* _AIM OF THE EXERCISE_
Read the records below. Copy each line where the string "switch" occurs.

"""

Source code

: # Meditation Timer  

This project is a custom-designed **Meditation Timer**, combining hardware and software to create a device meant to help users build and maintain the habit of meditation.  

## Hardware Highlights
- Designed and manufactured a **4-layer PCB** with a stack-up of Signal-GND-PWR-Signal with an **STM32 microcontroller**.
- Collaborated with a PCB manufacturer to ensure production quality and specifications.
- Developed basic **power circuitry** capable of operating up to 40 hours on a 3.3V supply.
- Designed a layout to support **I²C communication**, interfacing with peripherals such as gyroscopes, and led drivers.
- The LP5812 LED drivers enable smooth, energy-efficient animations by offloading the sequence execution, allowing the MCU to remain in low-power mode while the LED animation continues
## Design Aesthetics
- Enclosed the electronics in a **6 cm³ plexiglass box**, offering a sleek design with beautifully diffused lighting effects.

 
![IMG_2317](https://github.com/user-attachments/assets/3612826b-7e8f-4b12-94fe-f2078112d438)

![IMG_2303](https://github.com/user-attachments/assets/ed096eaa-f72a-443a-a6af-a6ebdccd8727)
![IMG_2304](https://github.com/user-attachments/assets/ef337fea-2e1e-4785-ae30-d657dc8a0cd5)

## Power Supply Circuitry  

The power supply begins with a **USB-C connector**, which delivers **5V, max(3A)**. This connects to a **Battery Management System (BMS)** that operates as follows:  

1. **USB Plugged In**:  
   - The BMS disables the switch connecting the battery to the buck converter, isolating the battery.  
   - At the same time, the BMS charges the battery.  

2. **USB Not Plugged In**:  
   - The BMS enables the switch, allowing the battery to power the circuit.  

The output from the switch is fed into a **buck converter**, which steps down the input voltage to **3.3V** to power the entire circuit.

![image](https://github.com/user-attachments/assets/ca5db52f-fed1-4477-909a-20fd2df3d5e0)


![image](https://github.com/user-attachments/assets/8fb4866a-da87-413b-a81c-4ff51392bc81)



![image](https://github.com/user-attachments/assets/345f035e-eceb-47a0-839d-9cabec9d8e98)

"""

* _SOLUTION FOR THIS PROBLEM_
   - The BMS disables the switch connecting the battery to the buck converter, isolating the battery.  
   - The BMS enables the switch, allowing the battery to power the circuit.  
The output from the switch is fed into a **buck converter**, which steps down the input voltage to **3.3V** to power the entire circuit.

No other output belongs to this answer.